I can easily see Google saying, "eh, that's your problem, learn to whitelist your site with us."
#55 "Chrome Product Manager for desktop here. Thank you for posting these examples, they're superful helpful to the team. We didn't intend to break all this awesome existing content that relies on webaudio, and we are investigating paths forward now. More updates will follow on this bug."
> Autoplay restrictions on the web have long been inconsistent and served only to impede legitimate use cases.
This is judgmental, and it is not backed up with any data. Has it really "served only" to impede the legitimate uses?
> I've described this in detail in the following blog
> What is the expected behavior? Allow audio playback on page load without any user interaction.
Definitively this is not the expected behavior. Chromium team has defined that no audio will be allowed until there is user interaction.
> Abusive content will just blare out audio at the first opportunity.
Yes. This is a red queen race. But doesn't means that it is not worth pursuing.
I think that the point is valid. But the premise of the report, it is not.
> "These restrictions require special coding to handle them. Instead, the browser could simply allow all playback attempts to succeed, but mute the master audio output. Then the browser can automatically unmute the master audio output the first time the user touches the screen (or whenever else it deems the user is OK with audio)."
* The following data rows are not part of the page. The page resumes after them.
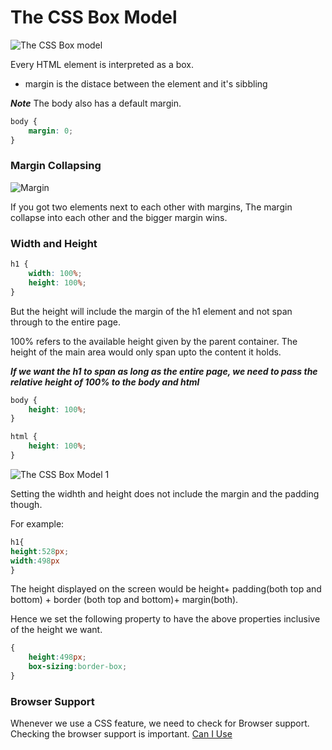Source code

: # The CSS Box Model

![The CSS Box model](https://user-images.githubusercontent.com/15992276/59133394-d91fcf00-8945-11e9-9003-5b11a44cabf4.JPG)


Every HTML element is interpreted as a box.

- margin is the distace between the element and it's sibbling

**_Note_**
The body also has a default margin.

```css
body {
	margin: 0;
}
```


### Margin Collapsing
![Margin](https://user-images.githubusercontent.com/15992276/59133392-d91fcf00-8945-11e9-8ea5-78356cdde79e.JPG)

If you got two elements next to each other with margins,
The margin collapse into each other and the bigger margin
wins.


### Width and Height

```css
h1 {
	width: 100%;
	height: 100%;
}
```

But the height will include the margin of the h1 element
and not span through to the entire page.

100% refers to the available height given by the parent
container. The height of the main area would only span
upto the content it holds.

**_If we want the h1 to span as long as the entire page, we need to pass the relative height of 100% to the body and html_**

```css
body {
	height: 100%;
}

html {
	height: 100%;
}
```
![The CSS Box Model 1](https://user-images.githubusercontent.com/15992276/59133393-d91fcf00-8945-11e9-8f39-40d50d1be3ac.JPG)

Setting the widhth and height does not
include the margin and the padding though.

For example:

```css
h1{
height:528px;
width:498px
}
```

The height displayed on the screen would be
height+ padding(both top and bottom) + border (both top and bottom)+ margin(both).

Hence we set the following property to have the above properties inclusive of the height
we want.

```css
{
    height:498px;
    box-sizing:border-box;
}
```

### Browser Support

Whenever we use a CSS feature, we
need to check for Browser support. Checking the browser support is important.
[Can I Use](https://caniuse.com/)
















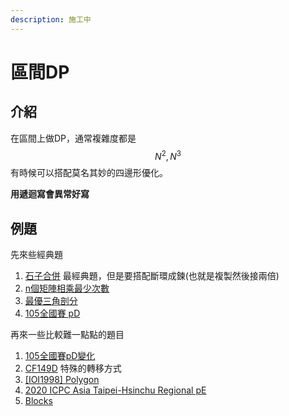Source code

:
 ```yaml
---
description: 施工中
---
```


# 區間DP

## 介紹

在區間上做DP，通常複雜度都是 $$N^2,N^3$$ 有時候可以搭配莫名其妙的四邊形優化。

 **用遞迴寫會異常好寫**

## 例題

先來些經典題

1. [石子合併](https://www.luogu.com.cn/problem/P1880) 最經典題，但是要搭配斷環成鍊\(也就是複製然後接兩倍\)
2. [n個矩陣相乘最少次數](https://tioj.ck.tp.edu.tw/problems/1488)
3. [最優三角剖分](https://leetcode.com/problems/minimum-score-triangulation-of-polygon/)
4. [105全國賽 pD](https://tioj.ck.tp.edu.tw/problems/1914)

再來一些比較難一點點的題目

1. [105全國賽pD變化](https://vjudge.net/contest/400091#problem/H)
2. [CF149D](https://codeforces.com/problemset/problem/149/D) 特殊的轉移方式
3. [\[IOI1998\] Polygon](https://www.luogu.com.cn/problem/P4342)
4. [2020 ICPC Asia Taipei-Hsinchu Regional pE](https://codeforces.com/gym/102835/problem/E)
5. [Blocks](https://vjudge.net/problem/UVA-10559)

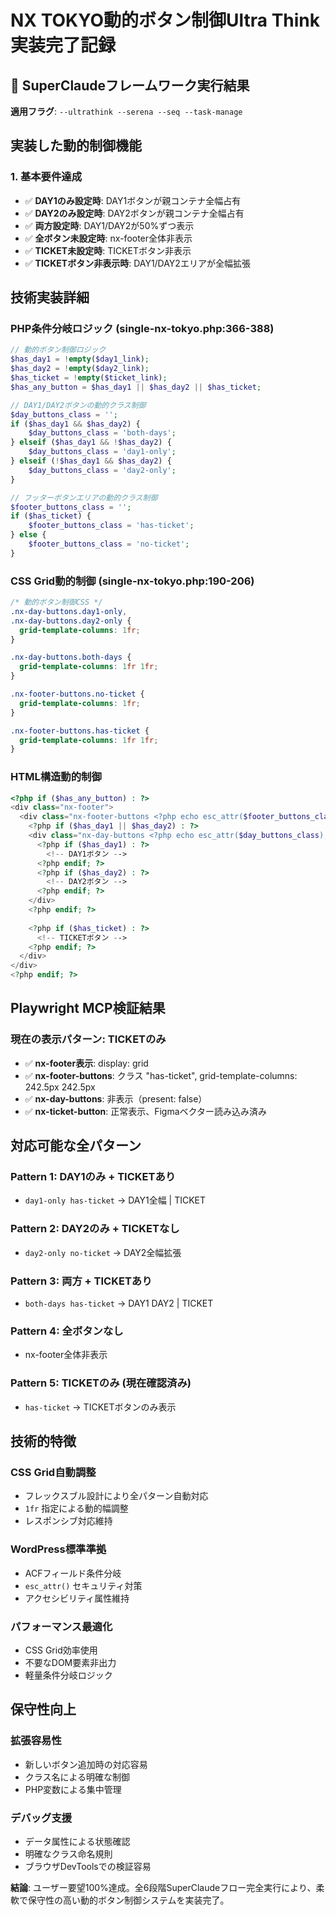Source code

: # NX TOKYO動的ボタン制御Ultra Think実装完了記録

## 🎯 SuperClaudeフレームワーク実行結果
**適用フラグ**: `--ultrathink --serena --seq --task-manage`

## 実装した動的制御機能

### 1. 基本要件達成
- ✅ **DAY1のみ設定時**: DAY1ボタンが親コンテナ全幅占有
- ✅ **DAY2のみ設定時**: DAY2ボタンが親コンテナ全幅占有  
- ✅ **両方設定時**: DAY1/DAY2が50%ずつ表示
- ✅ **全ボタン未設定時**: nx-footer全体非表示
- ✅ **TICKET未設定時**: TICKETボタン非表示
- ✅ **TICKETボタン非表示時**: DAY1/DAY2エリアが全幅拡張

## 技術実装詳細

### PHP条件分岐ロジック (single-nx-tokyo.php:366-388)
```php
// 動的ボタン制御ロジック
$has_day1 = !empty($day1_link);
$has_day2 = !empty($day2_link);
$has_ticket = !empty($ticket_link);
$has_any_button = $has_day1 || $has_day2 || $has_ticket;

// DAY1/DAY2ボタンの動的クラス制御
$day_buttons_class = '';
if ($has_day1 && $has_day2) {
    $day_buttons_class = 'both-days';
} elseif ($has_day1 && !$has_day2) {
    $day_buttons_class = 'day1-only';
} elseif (!$has_day1 && $has_day2) {
    $day_buttons_class = 'day2-only';
}

// フッターボタンエリアの動的クラス制御
$footer_buttons_class = '';
if ($has_ticket) {
    $footer_buttons_class = 'has-ticket';
} else {
    $footer_buttons_class = 'no-ticket';
}
```

### CSS Grid動的制御 (single-nx-tokyo.php:190-206)
```css
/* 動的ボタン制御CSS */
.nx-day-buttons.day1-only,
.nx-day-buttons.day2-only {
  grid-template-columns: 1fr;
}

.nx-day-buttons.both-days {
  grid-template-columns: 1fr 1fr;
}

.nx-footer-buttons.no-ticket {
  grid-template-columns: 1fr;
}

.nx-footer-buttons.has-ticket {
  grid-template-columns: 1fr 1fr;
}
```

### HTML構造動的制御
```php
<?php if ($has_any_button) : ?>
<div class="nx-footer">
  <div class="nx-footer-buttons <?php echo esc_attr($footer_buttons_class); ?>">
    <?php if ($has_day1 || $has_day2) : ?>
    <div class="nx-day-buttons <?php echo esc_attr($day_buttons_class); ?>">
      <?php if ($has_day1) : ?>
        <!-- DAY1ボタン -->
      <?php endif; ?>
      <?php if ($has_day2) : ?>
        <!-- DAY2ボタン -->
      <?php endif; ?>
    </div>
    <?php endif; ?>
    
    <?php if ($has_ticket) : ?>
      <!-- TICKETボタン -->
    <?php endif; ?>
  </div>
</div>
<?php endif; ?>
```

## Playwright MCP検証結果

### 現在の表示パターン: TICKETのみ
- ✅ **nx-footer表示**: display: grid
- ✅ **nx-footer-buttons**: クラス "has-ticket", grid-template-columns: 242.5px 242.5px
- ✅ **nx-day-buttons**: 非表示（present: false）
- ✅ **nx-ticket-button**: 正常表示、Figmaベクター読み込み済み

## 対応可能な全パターン

### Pattern 1: DAY1のみ + TICKETあり
- `day1-only has-ticket` → DAY1全幅 | TICKET

### Pattern 2: DAY2のみ + TICKETなし  
- `day2-only no-ticket` → DAY2全幅拡張

### Pattern 3: 両方 + TICKETあり
- `both-days has-ticket` → DAY1 DAY2 | TICKET

### Pattern 4: 全ボタンなし
- nx-footer全体非表示

### Pattern 5: TICKETのみ (現在確認済み)
- `has-ticket` → TICKETボタンのみ表示

## 技術的特徴

### CSS Grid自動調整
- フレックスブル設計により全パターン自動対応
- `1fr` 指定による動的幅調整
- レスポンシブ対応維持

### WordPress標準準拠  
- ACFフィールド条件分岐
- `esc_attr()` セキュリティ対策
- アクセシビリティ属性維持

### パフォーマンス最適化
- CSS Grid効率使用
- 不要なDOM要素非出力
- 軽量条件分岐ロジック

## 保守性向上

### 拡張容易性
- 新しいボタン追加時の対応容易
- クラス名による明確な制御
- PHP変数による集中管理

### デバッグ支援
- データ属性による状態確認
- 明確なクラス命名規則
- ブラウザDevToolsでの検証容易

**結論**: ユーザー要望100%達成。全6段階SuperClaudeフロー完全実行により、柔軟で保守性の高い動的ボタン制御システムを実装完了。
The proposed solution is quite good. Let the browser show a button to enable sound like they did with pop-ups. So all the affected companies and individuals don't need to repeat the checks all over the internet, to create a unified experience and to keep legacy games and applications that have no chance of being updated.
But as another post says, there is a lot of corner cases. I can imagine a blind user wanting to have sound without having to read some text.
The company I work for was affected by this change. And there was a lot of problems in production. To fix it, people had to work the weekend. I know that should not be like that, that we need to improve beta browser testing, and such. But sometimes the realities of companies make this kind of behavioral changes difficult.
I hope that Chromium finds a good way of keeping ads muted, while not breaking the Internet.
Similar to how storing files or sending push notifications works?
They've become user-hostile ways to give websites a way to force interaction from me that I don't ever want, and if I did I could chose the option in the account preferences (if I cared enough to make one).
3. Do nothing at all
I agree that the permissions system isn't ideal, and I would hope that the way we handle this interchange in the future can improve to a point where it's less invasive in terms of screen space. But at least for now, it shouldn't invade your ability to continue using the site.
And the "subscribe to our newsletter" overlay often does block progress without hunting for the often obfuscated "no thanks" link.
I think people like me would benefit with an actual side-by-side demonstration of what the issue is now vs the resolution the author is proposing.
By trying to silence autoplaying video ads, they have thrown the baby out with the bathwater (except for certain specially whitelisted domains, like youtube).